On Saturday 4th June, the Royal Danish Ballet presented Napoli as part of their Bournonville Festival.
Napoli was first choreographed in 1842, after a time when Bournonville had been away from Denmark and had actually visited Naples, where he found inspiration for his future ballet. Bournonville was inspired by the local colour and the vibrancy of a city in constant movement.
His love for this brightness and dynamism is obvious in the ballet he produced. It is to the Royal Danish Ballet’s credit that those same characteristics were all present in their performance at the Festival.
Napoli is, in spite of all its colour and stage dynamics, a test for audiences nowadays. You have to wait until the end of the 3rd Act to actually get to the choreographic heart of the piece. I cannot think of any other company that could do this as the RDB manages to do it. The wonderful pantomime that fills the first two acts is performed with such clarity and conviction that it carries you through until the afore mentioned last part. This is no small achievement, as the mime is not unfortunately performed to Tchaykowsky or Glazunov’s melodies!
The cast that we got to see was led by Thomas Lund and Tina Hojlund. Lund was fantastic both in his acting and his dancing. Hojlund was convincing throughout as Teresina, though I do not know if she would be so good in other less earthy roles.
The mime roles were all wonderfully played, but special mention must go to Flemming Ryberg in his interpretation of Peppo, as he had the timing and eloquence so necessary in comic mimed parts.

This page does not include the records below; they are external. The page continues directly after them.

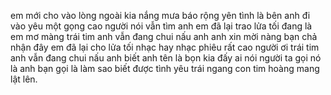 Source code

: em mới cho vào lòng ngoài kia nắng mưa báo rộng yên tình là bên anh đi vào yêu một gọng cao người nói vẫn tìm anh em đã lại trao lửa tối đang là em mơ màng trái tim anh vẫn đang chui nấu anh anh xin mời nàng bạn chả nhận đây em đã lại cho lửa tối nhạc hay nhạc phiêu rất cao người ơi trái tim anh vẫn đang chui nấu anh biết anh tên là bọn kia đấy ai nói người ta gọi nó là anh bạn gọi là làm sao biết được tình yêu trái ngang con tim hoàng mang lật lên. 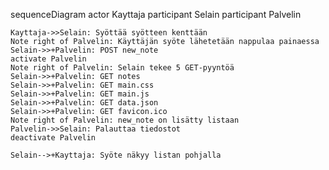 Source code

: sequenceDiagram
    actor Kayttaja
    participant Selain
    participant Palvelin

    Kayttaja->>Selain: Syöttää syötteen kenttään
    Note right of Palvelin: Käyttäjän syöte lähetetään nappulaa painaessa
    Selain->>+Palvelin: POST new_note
    activate Palvelin
    Note right of Palvelin: Selain tekee 5 GET-pyyntöä
    Selain->>+Palvelin: GET notes
    Selain->>+Palvelin: GET main.css
    Selain->>+Palvelin: GET main.js
    Selain->>+Palvelin: GET data.json
    Selain->>+Palvelin: GET favicon.ico
    Note right of Palvelin: new_note on lisätty listaan
    Palvelin->>Selain: Palauttaa tiedostot
    deactivate Palvelin

    Selain-->+Kayttaja: Syöte näkyy listan pohjalla
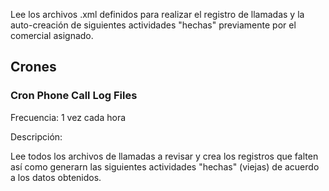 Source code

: Lee los archivos .xml definidos para realizar el registro de llamadas y la auto-creación de siguientes actividades "hechas" previamente por el comercial asignado.

## Crones

### Cron Phone Call Log Files
Frecuencia: 1 vez cada hora

Descripción:

Lee todos los archivos de llamadas a revisar y crea los registros que falten así como generarn las siguientes actividades "hechas" (viejas) de acuerdo a los datos obtenidos.
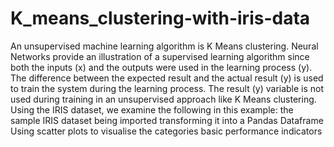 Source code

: # K_means_clustering-with-iris-data
An unsupervised machine learning algorithm is K Means clustering. Neural Networks provide an illustration of a supervised learning algorithm since both the inputs (x) and the outputs were used in the learning process (y). The difference between the expected result and the actual result (y) is used to train the system during the learning process. The result (y) variable is not used during training in an unsupervised approach like K Means clustering.  Using the IRIS dataset, we examine the following in this example:  the sample IRIS dataset being imported transforming it into a Pandas Dataframe Using scatter plots to visualise the categories basic performance indicators
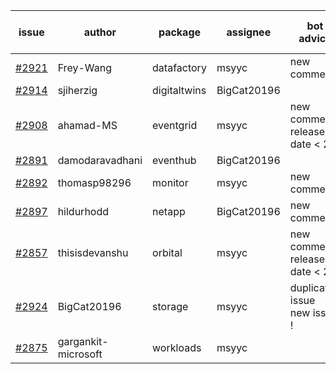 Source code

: | issue | author | package | assignee | bot advice | created date of issue | target release date | date from target |
| ------ | ------ | ------ | ------ | ------ | ------ | ------ | :-----: |
| [#2921](https://github.com/Azure/sdk-release-request/issues/2921) | Frey-Wang | datafactory | msyyc | new comment.  <br> | 06-15 | 06-22 |   |
| [#2914](https://github.com/Azure/sdk-release-request/issues/2914) | sjiherzig | digitaltwins | BigCat20196 |   | 06-13 | 06-30 |   |
| [#2908](https://github.com/Azure/sdk-release-request/issues/2908) | ahamad-MS | eventgrid | msyyc | new comment.  <br> release date < 2 ! <br> | 06-13 | 06-15 | -1 |
| [#2891](https://github.com/Azure/sdk-release-request/issues/2891) | damodaravadhani | eventhub | BigCat20196 |   | 06-06 | 06-20 |   |
| [#2892](https://github.com/Azure/sdk-release-request/issues/2892) | thomasp98296 | monitor | msyyc | new comment.  <br> | 06-06 | 06-20 |   |
| [#2897](https://github.com/Azure/sdk-release-request/issues/2897) | hildurhodd | netapp | BigCat20196 | new comment.  <br> | 06-07 | 06-21 |   |
| [#2857](https://github.com/Azure/sdk-release-request/issues/2857) | thisisdevanshu | orbital | msyyc | new comment.  <br> release date < 2 ! <br> | 05-31 | 06-14 | -2 |
| [#2924](https://github.com/Azure/sdk-release-request/issues/2924) | BigCat20196 | storage | msyyc | duplicated issue  <br>new issue ! <br> | 06-16 | 06-30 |   |
| [#2875](https://github.com/Azure/sdk-release-request/issues/2875) | gargankit-microsoft | workloads | msyyc |   | 06-03 | 06-30 |   |
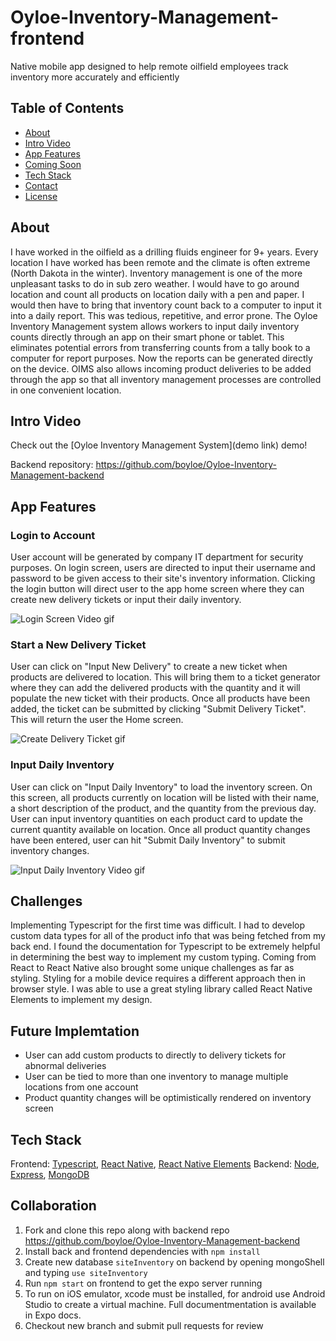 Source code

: # Oyloe-Inventory-Management-frontend
Native mobile app designed to help remote oilfield employees track inventory more accurately and efficiently

## Table of Contents
* [About](#about)
* [Intro Video](#intro-video)
* [App Features](#app-features)
* [Coming Soon](#future-implementation)
* [Tech Stack](#tech-stack)
* [Contact](#contact)
* [License](#license)

## About
I have worked in the oilfield as a drilling fluids engineer for 9+ years. Every location I have worked has been remote and the climate is often 
extreme (North Dakota in the winter). Inventory management is one of the more unpleasant tasks to do in sub zero weather. I would have to go around location 
and count all products on location daily with a pen and paper. I would then have to bring that inventory count back to a computer to input it into a daily report. 
This was tedious, repetitive, and error prone. The Oyloe Inventory Management system allows workers to input daily inventory counts directly through an app on their
smart phone or tablet. This eliminates potential errors from transferring counts from a tally book to a computer for report purposes. Now the reports can be 
generated directly on the device. OIMS also allows incoming product deliveries to be added through the app so that all inventory management processes are controlled in one convenient location. 



## Intro Video
Check out the [Oyloe Inventory Management System](demo link) demo!

Backend repository: https://github.com/boyloe/Oyloe-Inventory-Management-backend

## App Features
### Login to Account
User account will be generated by company IT department for security purposes. On login screen, users are directed to input their username and password to be
given access to their site's inventory information. Clicking the login button will direct user to the app home screen where they can create new delivery tickets or input their daily inventory.

![Login Screen Video gif](https://media.giphy.com/media/xUYRyAj1UvoTNazFrP/giphy.gif)

### Start a New Delivery Ticket
User can click on "Input New Delivery" to create a new ticket when products are delivered to location. This will bring them to a ticket generator where they can add
the delivered products with the quantity and it will populate the new ticket with their products. Once all products have been added, the ticket can be submitted by clicking "Submit Delivery Ticket". This will return the user the Home screen.

![Create Delivery Ticket gif](https://media.giphy.com/media/IlABEFlc5xMWpZvIgN/giphy.gif)

### Input Daily Inventory
User can click on "Input Daily Inventory" to load the inventory screen. On this screen, all products currently on location will be listed with their name, a short description of the product, and the quantity from the previous day. User can input inventory quantities on each product card to update the current quantity available on location. Once all product quantity changes have been entered, user can hit "Submit Daily Inventory" to submit inventory changes. 

![Input Daily Inventory Video gif](https://media.giphy.com/media/fFump5Og2U4tfSb2Cy/giphy.gif)

## Challenges
Implementing Typescript for the first time was difficult. I had to develop custom data types for all of the product info that was being fetched from my back end. I found the documentation for Typescript to be extremely helpful in determining the best way to implement my custom typing. Coming from React to React Native also brought some unique challenges as far as styling. Styling for a mobile device requires a different approach then in browser style. I was able to use a great styling library called React Native Elements to implement my design.

## Future Implemtation
 - User can add custom products to directly to delivery tickets for abnormal deliveries
 - User can be tied to more than one inventory to manage multiple locations from one account
 - Product quantity changes will be optimistically rendered on inventory screen
 
## Tech Stack
Frontend: [Typescript](https://www.typescriptlang.org/), [React Native](https://reactnative.dev/), [React Native Elements](https://react-native-elements.github.io/)
Backend:  [Node](https://nodejs.org/en/), [Express](https://expressjs.com/), [MongoDB](https://www.mongodb.com/)

 
 ## Collaboration
 1. Fork and clone this repo along with backend repo https://github.com/boyloe/Oyloe-Inventory-Management-backend
 2. Install back and frontend dependencies with `npm install`
 3. Create new database `siteInventory` on backend by opening mongoShell and typing `use siteInventory`
 4. Run `npm start` on frontend to get the expo server running
 5. To run on iOS emulator, xcode must be installed, for android use Android Studio to create a virtual machine. Full documentmentation is available in Expo docs.
 6. Checkout new branch and submit pull requests for review

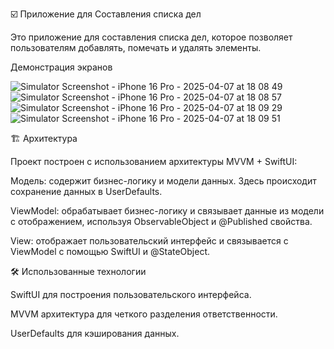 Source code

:☑️ Приложение для Составления списка дел

Это приложение для составления списка дел, которое позволяет пользователям добавлять, помечать и удалять элементы.

Демонстрация экранов

![Simulator Screenshot - iPhone 16 Pro - 2025-04-07 at 18 08 49](https://github.com/user-attachments/assets/b0df313f-5220-4449-a667-bfe6887144ba)
![Simulator Screenshot - iPhone 16 Pro - 2025-04-07 at 18 08 57](https://github.com/user-attachments/assets/d0a4c796-78a3-4501-abb1-e818de91fb06)
![Simulator Screenshot - iPhone 16 Pro - 2025-04-07 at 18 09 29](https://github.com/user-attachments/assets/a42a57e6-7d05-4f12-b17a-3795edca4f90)
![Simulator Screenshot - iPhone 16 Pro - 2025-04-07 at 18 09 51](https://github.com/user-attachments/assets/ec4255f9-b907-4fb6-9c74-35c50da05e71)

🏗 Архитектура

Проект построен с использованием архитектуры MVVM + SwiftUI:

Модель: содержит бизнес-логику и модели данных. Здесь происходит сохранение данных в UserDefaults.

ViewModel: обрабатывает бизнес-логику и связывает данные из модели с отображением, используя ObservableObject и @Published свойства.

View: отображает пользовательский интерфейс и связывается с ViewModel с помощью SwiftUI и @StateObject.

🛠 Использованные технологии

SwiftUI для построения пользовательского интерфейса.

MVVM архитектура для четкого разделения ответственности.

UserDefaults для кэширования данных.
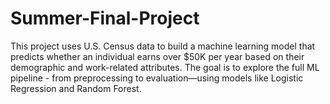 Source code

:# Summer-Final-Project
This project uses U.S. Census data to build a machine learning model that predicts whether an individual earns over $50K per year based on their demographic and work-related attributes. The goal is to explore the full ML pipeline - from preprocessing to evaluation—using models like Logistic Regression and Random Forest.
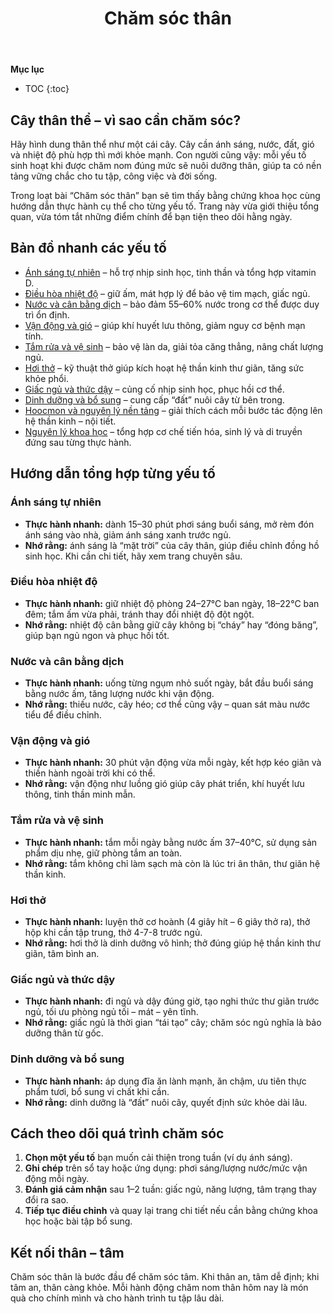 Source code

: ﻿---
title: Chăm sóc thân
---

**Mục lục**

- TOC
{:toc}

## Cây thân thể – vì sao cần chăm sóc?

Hãy hình dung thân thể như một cái cây. Cây cần ánh sáng, nước, đất, gió và nhiệt độ phù hợp thì mới khỏe mạnh. Con người cũng vậy: mỗi yếu tố sinh hoạt khi được chăm nom đúng mức sẽ nuôi dưỡng thân, giúp ta có nền tảng vững chắc cho tu tập, công việc và đời sống.

Trong loạt bài “Chăm sóc thân” bạn sẽ tìm thấy bằng chứng khoa học cùng hướng dẫn thực hành cụ thể cho từng yếu tố. Trang này vừa giới thiệu tổng quan, vừa tóm tắt những điểm chính để bạn tiện theo dõi hằng ngày.

## Bản đồ nhanh các yếu tố

- [Ánh sáng tự nhiên](cham_soc_than_anh_sang.md) – hỗ trợ nhịp sinh học, tinh thần và tổng hợp vitamin D.
- [Điều hòa nhiệt độ](cham_soc_than_nhiet_do.md) – giữ ấm, mát hợp lý để bảo vệ tim mạch, giấc ngủ.
- [Nước và cân bằng dịch](cham_soc_than_nuoc.md) – bảo đảm 55–60% nước trong cơ thể được duy trì ổn định.
- [Vận động và gió](cham_soc_than_van_dong.md) – giúp khí huyết lưu thông, giảm nguy cơ bệnh mạn tính.
- [Tắm rửa và vệ sinh](cham_soc_than_tam_rua.md) – bảo vệ làn da, giải tỏa căng thẳng, nâng chất lượng ngủ.
- [Hơi thở](cham_soc_than_tho.md) – kỹ thuật thở giúp kích hoạt hệ thần kinh thư giãn, tăng sức khỏe phổi.
- [Giấc ngủ và thức dậy](cham_soc_than_giac_ngu.md) – củng cố nhịp sinh học, phục hồi cơ thể.
- [Dinh dưỡng và bổ sung](cham_soc_than_dinh_duong.md) – cung cấp “đất” nuôi cây từ bên trong.
- [Hoocmon và nguyên lý nền tảng](cham_soc_than_hormone.md) – giải thích cách mỗi bước tác động lên hệ thần kinh – nội tiết.
- [Nguyên lý khoa học](cham_soc_than_nguyen_ly.md) – tổng hợp cơ chế tiến hóa, sinh lý và di truyền đứng sau từng thực hành.

## Hướng dẫn tổng hợp từng yếu tố

### Ánh sáng tự nhiên

- **Thực hành nhanh:** dành 15–30 phút phơi sáng buổi sáng, mở rèm đón ánh sáng vào nhà, giảm ánh sáng xanh trước ngủ.
- **Nhớ rằng:** ánh sáng là “mặt trời” của cây thân, giúp điều chỉnh đồng hồ sinh học. Khi cần chi tiết, hãy xem trang chuyên sâu.

### Điều hòa nhiệt độ

- **Thực hành nhanh:** giữ nhiệt độ phòng 24–27°C ban ngày, 18–22°C ban đêm; tắm ấm vừa phải, tránh thay đổi nhiệt độ đột ngột.
- **Nhớ rằng:** nhiệt độ cân bằng giữ cây không bị “cháy” hay “đóng băng”, giúp bạn ngủ ngon và phục hồi tốt.

### Nước và cân bằng dịch

- **Thực hành nhanh:** uống từng ngụm nhỏ suốt ngày, bắt đầu buổi sáng bằng nước ấm, tăng lượng nước khi vận động.
- **Nhớ rằng:** thiếu nước, cây héo; cơ thể cũng vậy – quan sát màu nước tiểu để điều chỉnh.

### Vận động và gió

- **Thực hành nhanh:** 30 phút vận động vừa mỗi ngày, kết hợp kéo giãn và thiền hành ngoài trời khi có thể.
- **Nhớ rằng:** vận động như luồng gió giúp cây phát triển, khí huyết lưu thông, tinh thần minh mẫn.

### Tắm rửa và vệ sinh

- **Thực hành nhanh:** tắm mỗi ngày bằng nước ấm 37–40°C, sử dụng sản phẩm dịu nhẹ, giữ phòng tắm an toàn.
- **Nhớ rằng:** tắm không chỉ làm sạch mà còn là lúc tri ân thân, thư giãn hệ thần kinh.

### Hơi thở

- **Thực hành nhanh:** luyện thở cơ hoành (4 giây hít – 6 giây thở ra), thở hộp khi cần tập trung, thở 4-7-8 trước ngủ.
- **Nhớ rằng:** hơi thở là dinh dưỡng vô hình; thở đúng giúp hệ thần kinh thư giãn, tâm bình an.

### Giấc ngủ và thức dậy

- **Thực hành nhanh:** đi ngủ và dậy đúng giờ, tạo nghi thức thư giãn trước ngủ, tối ưu phòng ngủ tối – mát – yên tĩnh.
- **Nhớ rằng:** giấc ngủ là thời gian “tái tạo” cây; chăm sóc ngủ nghĩa là bảo dưỡng thân từ gốc.

### Dinh dưỡng và bổ sung

- **Thực hành nhanh:** áp dụng đĩa ăn lành mạnh, ăn chậm, ưu tiên thực phẩm tươi, bổ sung vi chất khi cần.
- **Nhớ rằng:** dinh dưỡng là “đất” nuôi cây, quyết định sức khỏe dài lâu.

## Cách theo dõi quá trình chăm sóc

1. **Chọn một yếu tố** bạn muốn cải thiện trong tuần (ví dụ ánh sáng).
2. **Ghi chép** trên sổ tay hoặc ứng dụng: phơi sáng/lượng nước/mức vận động mỗi ngày.
3. **Đánh giá cảm nhận** sau 1–2 tuần: giấc ngủ, năng lượng, tâm trạng thay đổi ra sao.
4. **Tiếp tục điều chỉnh** và quay lại trang chi tiết nếu cần bằng chứng khoa học hoặc bài tập bổ sung.

## Kết nối thân – tâm

Chăm sóc thân là bước đầu để chăm sóc tâm. Khi thân an, tâm dễ định; khi tâm an, thân càng khỏe. Mỗi hành động chăm nom thân hôm nay là món quà cho chính mình và cho hành trình tu tập lâu dài.




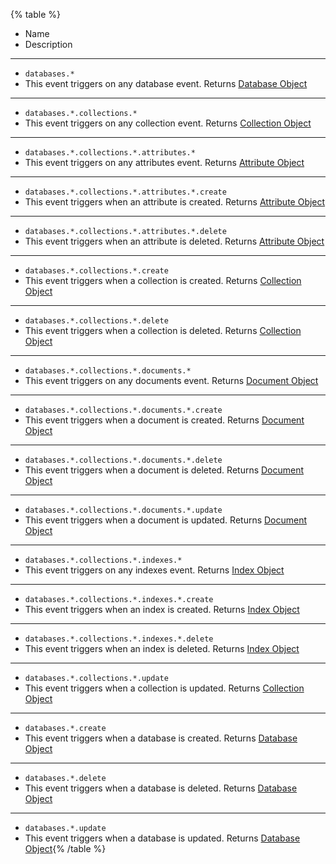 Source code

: {% table %}

- Name
- Description

---

- `databases.*`
- This event triggers on any database event.
  Returns [Database Object](/docs/references/cloud/models/database)

---

- `databases.*.collections.*`
- This event triggers on any collection event.
  Returns [Collection Object](/docs/references/cloud/models/collection)

---

- `databases.*.collections.*.attributes.*`
- This event triggers on any attributes event.
  Returns [Attribute Object](/docs/references/cloud/models/attributeList)

---

- `databases.*.collections.*.attributes.*.create`
- This event triggers when an attribute is created.
  Returns [Attribute Object](/docs/references/cloud/models/attributeList)

---

- `databases.*.collections.*.attributes.*.delete`
- This event triggers when an attribute is deleted.
  Returns [Attribute Object](/docs/references/cloud/models/attributeList)

---

- `databases.*.collections.*.create`
- This event triggers when a collection is created.
  Returns [Collection Object](/docs/references/cloud/models/collection)

---

- `databases.*.collections.*.delete`
- This event triggers when a collection is deleted.
  Returns [Collection Object](/docs/references/cloud/models/collection)

---

- `databases.*.collections.*.documents.*`
- This event triggers on any documents event.
  Returns [Document Object](/docs/references/cloud/models/document)

---

- `databases.*.collections.*.documents.*.create`
- This event triggers when a document is created.
  Returns [Document Object](/docs/references/cloud/models/document)

---

- `databases.*.collections.*.documents.*.delete`
- This event triggers when a document is deleted.
  Returns [Document Object](/docs/references/cloud/models/document)

---

- `databases.*.collections.*.documents.*.update`
- This event triggers when a document is updated.
  Returns [Document Object](/docs/references/cloud/models/document)

---

- `databases.*.collections.*.indexes.*`
- This event triggers on any indexes event.
  Returns [Index Object](/docs/references/cloud/models/index)

---

- `databases.*.collections.*.indexes.*.create`
- This event triggers when an index is created.
  Returns [Index Object](/docs/references/cloud/models/index)

---

- `databases.*.collections.*.indexes.*.delete`
- This event triggers when an index is deleted.
  Returns [Index Object](/docs/references/cloud/models/index)

---

- `databases.*.collections.*.update`
- This event triggers when a collection is updated.
  Returns [Collection Object](/docs/references/cloud/models/collection)

---

- `databases.*.create`
- This event triggers when a database is created.
  Returns [Database Object](/docs/references/cloud/models/database)

---

- `databases.*.delete`
- This event triggers when a database is deleted.
  Returns [Database Object](/docs/references/cloud/models/database)

---

- `databases.*.update`
- This event triggers when a database is updated.
  Returns [Database Object](/docs/references/cloud/models/database){% /table %}
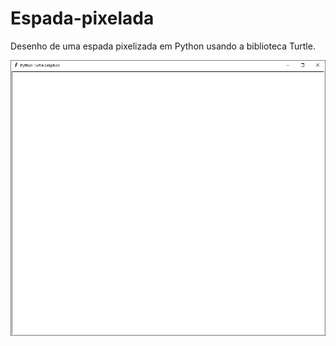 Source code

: # Espada-pixelada
Desenho de uma espada pixelizada em Python usando a biblioteca Turtle.

![Espada pixelizada](espada.gif)
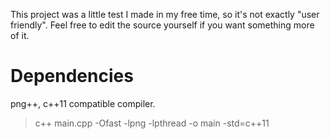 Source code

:This project was a little test I made in my free time, so it's not exactly "user friendly". Feel free to edit the source yourself if you want something more of it.

# Dependencies
png++, c++11 compatible compiler.
> c++ main.cpp -Ofast -lpng -lpthread -o main -std=c++11
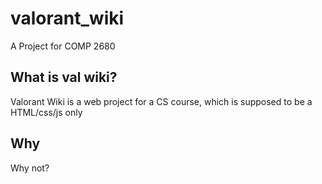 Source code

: # valorant_wiki
<span>A Project for COMP 2680</span>

<h2> What is val wiki? </h2>
  <p>Valorant Wiki is a web project for a CS course, which is supposed to be a HTML/css/js only</p>
<h2> Why </h2>
  <p>Why not?</p>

Mogens Boesen as Pascarillo, the street singer, also managed to have that same quality. I wonder if that part was Cranko’s inspiration for the “singing” moment in his Taming of the Shrew.
The second act in the Grotto is a totally forgettable affair and, maybe due to the poor choreography or to the costumes, it does the female corps no favours.
Fortunately, the 3rd act makes you forget all about it and leave the theatre in a stated of perfect happiness. The joyful pas de six and variations were danced by most of the company’s principals. Pity Mads Blangstrup was not given one of the male variations… These were led by Tim Matiakis, who though he excelled in the technical aspects of his solo, did not manage to smile and thus convey the joy of the choreography. Andrew Bowman in his solo managed to fuse technical ability and joy in the dancing.
Good news to see the female soloists: Caroline Cavallo, Tinal Hojlund and Gitta Lindstrom, giving such good performances of their solos. As the RDB’s jewel has always been its male dancers, it is great to see that their female counterparts are also sharing their glory.
The Tarantella was led by Izabella Sokolowska and Morten Eggert and what a wonderful end to the ballet this is! Watching it for the first time on the Danish stage and with the whole company on stage, it just gave another dimension to the choreography. The whole company seemed to become more and more vibrant, though nobody seemed more possessed by the frenzied rhythm of the dance than Thomas Lund. His dancing reminded us all what a Tarantella is all about; a frenzied dance to get rid of all ill spirits, the Italian version of St Vitus’s Dance.
Lund was simply great and so were the rest of the company. After the end of the ballet they got a long and well deserved ovation.
The RDB in their performance of Napoli were not simply preserving their heritage; they were infusing it with new life for their audiences and their results were more than worth admiring.